Electric Car is Doomed to Failure as Mainstream Car

Evidently, the market has yet to accept the electric car to be the mainstream car. This is happening in US, as summed up in, Gas prices, subsidies fail to jump start electric vehicle sales by Bruce Tyson, and in Hong Kong, “Why electric cars aren’t selling” by Christopher Shay. As reported by CNNMoney during the last Detroit Auto Show, the auto industry is also uncertain about the future of electric car. The fact is that the auto industry is concern with the technical issues, like range and recharging capabilities, of electric car as the cause of its failure to be the mainstream car. Here is one story, “Electric car backers focus on conquering ‘range anxiety'” by Jan Ellen Spiegel. But these technical issues are merely the symptoms of its failure and not the root cause. By addressing the symptoms, the electric car manufacturers get only temporary relief. The root cause is the current focus of the auto industry. Empirical evidence suggests that driven by the high price of gasoline and the global warming from burning fossil fuel, the current focus is on the replacement of fossil fuel car, in particular, gasoline powered car.

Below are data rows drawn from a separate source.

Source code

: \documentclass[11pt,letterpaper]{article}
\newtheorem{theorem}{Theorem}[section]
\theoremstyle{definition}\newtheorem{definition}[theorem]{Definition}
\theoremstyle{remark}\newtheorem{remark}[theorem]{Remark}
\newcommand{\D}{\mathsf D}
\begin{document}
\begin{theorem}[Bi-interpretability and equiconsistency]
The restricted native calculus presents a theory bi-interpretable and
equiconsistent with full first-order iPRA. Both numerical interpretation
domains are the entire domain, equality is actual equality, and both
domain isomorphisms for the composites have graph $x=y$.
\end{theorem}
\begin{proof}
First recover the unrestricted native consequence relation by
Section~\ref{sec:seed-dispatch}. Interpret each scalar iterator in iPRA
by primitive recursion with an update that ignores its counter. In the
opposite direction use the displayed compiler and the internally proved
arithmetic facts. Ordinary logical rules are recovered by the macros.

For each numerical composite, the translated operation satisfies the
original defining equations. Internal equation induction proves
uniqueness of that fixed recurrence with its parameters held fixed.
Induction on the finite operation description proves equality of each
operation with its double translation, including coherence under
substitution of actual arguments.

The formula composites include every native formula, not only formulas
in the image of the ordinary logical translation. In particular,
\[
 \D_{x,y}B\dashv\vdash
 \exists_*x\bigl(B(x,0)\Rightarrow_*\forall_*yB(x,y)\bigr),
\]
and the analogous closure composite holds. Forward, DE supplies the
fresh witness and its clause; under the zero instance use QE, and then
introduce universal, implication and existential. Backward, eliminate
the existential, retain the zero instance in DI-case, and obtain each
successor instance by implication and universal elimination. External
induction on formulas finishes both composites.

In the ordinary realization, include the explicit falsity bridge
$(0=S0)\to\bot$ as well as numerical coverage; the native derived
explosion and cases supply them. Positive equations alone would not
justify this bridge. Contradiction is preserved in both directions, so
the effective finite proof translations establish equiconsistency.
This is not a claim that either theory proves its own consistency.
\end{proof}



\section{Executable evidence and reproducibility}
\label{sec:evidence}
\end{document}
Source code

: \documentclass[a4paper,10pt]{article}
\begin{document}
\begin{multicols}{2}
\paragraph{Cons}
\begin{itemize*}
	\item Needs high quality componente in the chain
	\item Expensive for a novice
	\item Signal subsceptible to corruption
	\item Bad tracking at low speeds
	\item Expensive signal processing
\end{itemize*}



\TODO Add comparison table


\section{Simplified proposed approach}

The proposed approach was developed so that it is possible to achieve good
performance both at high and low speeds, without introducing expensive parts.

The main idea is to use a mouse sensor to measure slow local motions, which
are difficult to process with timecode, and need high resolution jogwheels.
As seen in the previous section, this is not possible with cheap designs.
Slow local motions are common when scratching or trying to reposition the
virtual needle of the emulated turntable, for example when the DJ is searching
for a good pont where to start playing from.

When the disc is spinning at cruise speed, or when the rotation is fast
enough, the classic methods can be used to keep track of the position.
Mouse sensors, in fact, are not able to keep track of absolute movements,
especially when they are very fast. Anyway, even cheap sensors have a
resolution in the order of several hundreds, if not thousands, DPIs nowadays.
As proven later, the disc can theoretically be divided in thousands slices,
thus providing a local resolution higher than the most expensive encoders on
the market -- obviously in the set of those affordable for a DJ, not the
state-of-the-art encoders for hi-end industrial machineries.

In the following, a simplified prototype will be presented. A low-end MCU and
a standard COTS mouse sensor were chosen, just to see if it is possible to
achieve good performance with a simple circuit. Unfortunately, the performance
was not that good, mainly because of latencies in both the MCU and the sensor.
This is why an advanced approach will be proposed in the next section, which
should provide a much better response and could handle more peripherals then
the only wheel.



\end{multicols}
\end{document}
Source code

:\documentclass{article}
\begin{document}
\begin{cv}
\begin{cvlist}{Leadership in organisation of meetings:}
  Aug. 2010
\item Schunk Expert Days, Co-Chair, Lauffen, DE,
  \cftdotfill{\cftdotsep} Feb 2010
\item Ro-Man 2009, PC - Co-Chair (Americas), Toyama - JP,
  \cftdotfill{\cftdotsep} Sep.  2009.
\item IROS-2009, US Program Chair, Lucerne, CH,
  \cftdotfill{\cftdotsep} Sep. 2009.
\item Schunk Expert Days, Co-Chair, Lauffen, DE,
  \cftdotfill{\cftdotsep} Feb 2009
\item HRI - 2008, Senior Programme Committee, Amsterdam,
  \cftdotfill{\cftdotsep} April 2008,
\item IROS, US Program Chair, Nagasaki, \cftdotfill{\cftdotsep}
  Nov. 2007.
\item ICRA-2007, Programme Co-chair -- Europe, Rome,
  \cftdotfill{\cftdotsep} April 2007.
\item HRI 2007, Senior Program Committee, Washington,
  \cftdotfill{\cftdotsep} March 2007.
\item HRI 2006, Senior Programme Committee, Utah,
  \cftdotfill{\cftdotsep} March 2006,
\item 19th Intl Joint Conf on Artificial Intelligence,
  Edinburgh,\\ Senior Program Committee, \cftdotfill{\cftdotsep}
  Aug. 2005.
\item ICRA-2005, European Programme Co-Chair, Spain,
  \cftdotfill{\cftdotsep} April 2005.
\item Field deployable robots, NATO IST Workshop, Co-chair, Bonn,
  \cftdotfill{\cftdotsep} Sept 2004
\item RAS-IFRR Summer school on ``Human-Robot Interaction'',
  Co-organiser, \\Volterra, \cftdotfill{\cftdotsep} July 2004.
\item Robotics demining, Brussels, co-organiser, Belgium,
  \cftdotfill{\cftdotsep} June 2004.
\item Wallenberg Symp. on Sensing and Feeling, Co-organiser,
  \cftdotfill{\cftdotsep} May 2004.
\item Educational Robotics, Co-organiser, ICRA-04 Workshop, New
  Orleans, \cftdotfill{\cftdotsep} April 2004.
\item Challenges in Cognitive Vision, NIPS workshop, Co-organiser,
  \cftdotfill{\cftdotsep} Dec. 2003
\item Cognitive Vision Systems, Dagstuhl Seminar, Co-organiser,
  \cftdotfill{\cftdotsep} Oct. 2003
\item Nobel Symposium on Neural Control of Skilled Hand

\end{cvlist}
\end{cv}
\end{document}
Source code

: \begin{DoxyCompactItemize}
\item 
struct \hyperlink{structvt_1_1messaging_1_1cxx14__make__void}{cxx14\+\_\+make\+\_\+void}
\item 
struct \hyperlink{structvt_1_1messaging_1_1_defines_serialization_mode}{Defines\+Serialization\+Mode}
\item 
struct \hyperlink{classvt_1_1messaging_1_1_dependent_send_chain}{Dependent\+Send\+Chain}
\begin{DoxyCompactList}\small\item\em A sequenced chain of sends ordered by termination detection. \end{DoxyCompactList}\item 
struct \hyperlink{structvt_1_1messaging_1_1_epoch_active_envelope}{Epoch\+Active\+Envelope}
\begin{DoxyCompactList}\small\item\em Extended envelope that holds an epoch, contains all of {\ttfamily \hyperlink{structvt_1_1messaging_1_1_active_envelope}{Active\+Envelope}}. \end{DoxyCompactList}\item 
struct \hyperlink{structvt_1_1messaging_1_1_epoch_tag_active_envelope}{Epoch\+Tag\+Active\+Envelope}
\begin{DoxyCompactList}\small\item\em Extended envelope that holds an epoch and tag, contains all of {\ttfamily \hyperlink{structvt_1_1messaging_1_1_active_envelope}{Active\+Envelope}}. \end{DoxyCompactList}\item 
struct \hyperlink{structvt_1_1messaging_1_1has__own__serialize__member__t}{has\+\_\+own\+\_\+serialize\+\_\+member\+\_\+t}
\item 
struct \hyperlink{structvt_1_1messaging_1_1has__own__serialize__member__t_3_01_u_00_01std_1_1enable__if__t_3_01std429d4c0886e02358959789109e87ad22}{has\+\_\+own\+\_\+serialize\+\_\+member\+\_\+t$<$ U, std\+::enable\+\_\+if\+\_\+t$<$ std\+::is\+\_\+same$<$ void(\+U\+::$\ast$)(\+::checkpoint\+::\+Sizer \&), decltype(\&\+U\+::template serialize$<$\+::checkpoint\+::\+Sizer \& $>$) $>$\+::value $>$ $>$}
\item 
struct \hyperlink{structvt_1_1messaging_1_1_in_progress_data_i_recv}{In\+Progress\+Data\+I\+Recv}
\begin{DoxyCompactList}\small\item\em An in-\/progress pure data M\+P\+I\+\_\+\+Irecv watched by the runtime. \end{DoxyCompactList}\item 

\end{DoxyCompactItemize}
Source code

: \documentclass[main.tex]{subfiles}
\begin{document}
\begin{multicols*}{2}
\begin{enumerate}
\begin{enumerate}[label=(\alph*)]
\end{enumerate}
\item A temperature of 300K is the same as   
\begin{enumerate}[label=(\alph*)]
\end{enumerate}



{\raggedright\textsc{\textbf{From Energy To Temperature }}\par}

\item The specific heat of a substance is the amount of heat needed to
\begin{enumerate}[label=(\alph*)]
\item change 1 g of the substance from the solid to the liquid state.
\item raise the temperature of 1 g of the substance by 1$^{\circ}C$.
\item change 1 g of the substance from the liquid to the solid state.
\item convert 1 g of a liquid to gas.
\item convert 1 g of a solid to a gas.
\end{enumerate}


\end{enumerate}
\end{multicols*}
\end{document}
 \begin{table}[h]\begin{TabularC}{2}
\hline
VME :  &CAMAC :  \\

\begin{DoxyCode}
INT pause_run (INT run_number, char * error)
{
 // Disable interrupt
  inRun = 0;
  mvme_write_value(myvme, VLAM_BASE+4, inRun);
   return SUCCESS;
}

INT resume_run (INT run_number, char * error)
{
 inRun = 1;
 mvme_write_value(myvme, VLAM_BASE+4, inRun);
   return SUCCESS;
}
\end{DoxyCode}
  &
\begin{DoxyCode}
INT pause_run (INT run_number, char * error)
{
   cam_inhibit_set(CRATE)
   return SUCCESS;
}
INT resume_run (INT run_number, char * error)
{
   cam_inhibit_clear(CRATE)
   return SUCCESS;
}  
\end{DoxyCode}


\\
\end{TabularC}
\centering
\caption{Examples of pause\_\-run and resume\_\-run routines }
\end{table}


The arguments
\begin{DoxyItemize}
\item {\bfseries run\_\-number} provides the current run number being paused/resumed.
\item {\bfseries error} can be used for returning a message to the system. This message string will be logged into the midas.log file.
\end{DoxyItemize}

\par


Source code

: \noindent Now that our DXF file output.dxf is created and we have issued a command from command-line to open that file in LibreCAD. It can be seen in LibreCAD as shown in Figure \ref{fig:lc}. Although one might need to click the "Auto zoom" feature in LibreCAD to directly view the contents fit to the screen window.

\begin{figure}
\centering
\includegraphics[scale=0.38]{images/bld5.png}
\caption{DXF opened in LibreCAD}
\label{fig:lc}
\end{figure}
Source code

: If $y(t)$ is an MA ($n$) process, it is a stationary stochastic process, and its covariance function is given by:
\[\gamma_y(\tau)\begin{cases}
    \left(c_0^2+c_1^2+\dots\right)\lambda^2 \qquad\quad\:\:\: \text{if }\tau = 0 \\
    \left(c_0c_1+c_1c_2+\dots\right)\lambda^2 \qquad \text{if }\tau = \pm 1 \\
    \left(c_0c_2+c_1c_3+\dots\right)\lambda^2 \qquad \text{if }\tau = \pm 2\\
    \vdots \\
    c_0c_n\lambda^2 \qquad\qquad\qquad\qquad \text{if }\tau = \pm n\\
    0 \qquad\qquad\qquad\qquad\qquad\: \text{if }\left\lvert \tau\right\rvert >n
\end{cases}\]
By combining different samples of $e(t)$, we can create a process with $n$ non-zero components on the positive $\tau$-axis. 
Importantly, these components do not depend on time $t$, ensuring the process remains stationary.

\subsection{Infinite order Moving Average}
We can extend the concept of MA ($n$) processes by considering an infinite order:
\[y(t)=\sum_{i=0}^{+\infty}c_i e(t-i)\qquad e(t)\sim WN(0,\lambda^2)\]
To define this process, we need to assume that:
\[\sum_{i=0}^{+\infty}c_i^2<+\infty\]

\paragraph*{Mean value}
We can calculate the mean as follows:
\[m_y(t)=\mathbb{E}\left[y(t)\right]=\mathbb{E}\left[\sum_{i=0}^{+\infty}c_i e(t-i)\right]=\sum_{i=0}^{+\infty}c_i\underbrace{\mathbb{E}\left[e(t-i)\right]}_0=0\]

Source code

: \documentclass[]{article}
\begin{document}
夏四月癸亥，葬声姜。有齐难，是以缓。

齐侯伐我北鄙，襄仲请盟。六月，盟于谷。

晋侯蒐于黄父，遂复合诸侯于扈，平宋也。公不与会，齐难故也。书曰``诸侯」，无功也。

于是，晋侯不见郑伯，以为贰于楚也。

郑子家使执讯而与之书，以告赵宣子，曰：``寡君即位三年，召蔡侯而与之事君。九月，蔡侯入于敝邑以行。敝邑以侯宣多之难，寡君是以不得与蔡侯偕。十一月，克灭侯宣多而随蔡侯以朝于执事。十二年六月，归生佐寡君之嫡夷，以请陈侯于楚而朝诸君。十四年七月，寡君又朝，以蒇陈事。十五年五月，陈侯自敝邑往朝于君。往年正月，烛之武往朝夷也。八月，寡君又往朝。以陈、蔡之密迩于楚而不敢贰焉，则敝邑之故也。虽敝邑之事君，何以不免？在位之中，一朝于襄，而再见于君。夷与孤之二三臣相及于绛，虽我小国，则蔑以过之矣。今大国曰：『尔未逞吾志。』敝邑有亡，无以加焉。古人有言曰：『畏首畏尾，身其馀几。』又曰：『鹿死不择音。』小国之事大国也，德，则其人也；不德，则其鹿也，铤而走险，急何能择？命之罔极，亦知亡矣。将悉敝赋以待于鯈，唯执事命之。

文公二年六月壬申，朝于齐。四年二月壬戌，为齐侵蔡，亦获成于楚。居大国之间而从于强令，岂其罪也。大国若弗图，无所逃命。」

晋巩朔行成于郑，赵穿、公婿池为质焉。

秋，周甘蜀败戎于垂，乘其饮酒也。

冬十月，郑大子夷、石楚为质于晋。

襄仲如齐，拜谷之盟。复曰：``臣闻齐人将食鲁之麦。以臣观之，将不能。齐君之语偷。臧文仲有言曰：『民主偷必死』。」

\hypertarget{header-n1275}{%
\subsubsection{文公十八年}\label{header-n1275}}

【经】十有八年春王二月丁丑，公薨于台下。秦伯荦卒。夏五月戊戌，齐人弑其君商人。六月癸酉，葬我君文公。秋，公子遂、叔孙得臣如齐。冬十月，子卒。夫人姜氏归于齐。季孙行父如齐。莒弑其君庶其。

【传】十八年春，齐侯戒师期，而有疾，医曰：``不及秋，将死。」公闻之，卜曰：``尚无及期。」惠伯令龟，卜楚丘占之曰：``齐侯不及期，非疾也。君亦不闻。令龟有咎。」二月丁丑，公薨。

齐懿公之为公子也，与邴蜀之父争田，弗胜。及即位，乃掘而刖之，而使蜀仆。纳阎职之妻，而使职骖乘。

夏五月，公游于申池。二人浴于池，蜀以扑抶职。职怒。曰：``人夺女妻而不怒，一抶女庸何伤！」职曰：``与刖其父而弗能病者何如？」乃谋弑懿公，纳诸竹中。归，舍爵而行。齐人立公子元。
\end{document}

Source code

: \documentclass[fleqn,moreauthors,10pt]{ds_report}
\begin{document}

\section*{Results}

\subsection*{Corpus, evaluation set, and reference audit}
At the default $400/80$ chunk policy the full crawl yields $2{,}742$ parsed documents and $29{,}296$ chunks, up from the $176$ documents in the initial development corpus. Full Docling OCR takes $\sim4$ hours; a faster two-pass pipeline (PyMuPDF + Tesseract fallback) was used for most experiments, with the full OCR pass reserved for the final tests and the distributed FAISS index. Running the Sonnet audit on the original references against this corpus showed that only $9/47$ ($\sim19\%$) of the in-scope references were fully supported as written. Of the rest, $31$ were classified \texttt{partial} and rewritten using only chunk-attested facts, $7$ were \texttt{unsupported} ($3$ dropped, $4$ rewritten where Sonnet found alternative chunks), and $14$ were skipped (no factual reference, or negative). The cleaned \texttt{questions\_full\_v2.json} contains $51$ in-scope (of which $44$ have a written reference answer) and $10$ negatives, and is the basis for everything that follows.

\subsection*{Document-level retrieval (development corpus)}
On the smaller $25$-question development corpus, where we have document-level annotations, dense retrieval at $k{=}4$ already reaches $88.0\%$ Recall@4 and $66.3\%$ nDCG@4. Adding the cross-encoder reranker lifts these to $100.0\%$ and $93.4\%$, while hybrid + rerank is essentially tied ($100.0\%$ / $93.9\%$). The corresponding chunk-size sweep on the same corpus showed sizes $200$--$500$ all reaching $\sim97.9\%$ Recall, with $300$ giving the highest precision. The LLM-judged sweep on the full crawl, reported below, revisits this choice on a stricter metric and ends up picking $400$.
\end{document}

With such a focus, the conventional wisdom is to use the gasoline powered car, which has been successful for so many years, as the benchmark for its replacements. Consequently, it follows that efforts and resources are diverted and diluted among various alternate fuel cars, which range from hydrogen, air, solar, natural gas to electric cars. As all alternate fuel cars have variations in pros and cons, it is indeed difficult to compare, like between apple and orange. As a result, the movers and shakers of auto industry do not share the same view and, very often, political climate rather than economic often dictates. Some companies are already going ahead with other options, including hybrid, in a big way. For instance, on Jan 31, Autopia posted a report that Germany is betting on hydrogen powered car.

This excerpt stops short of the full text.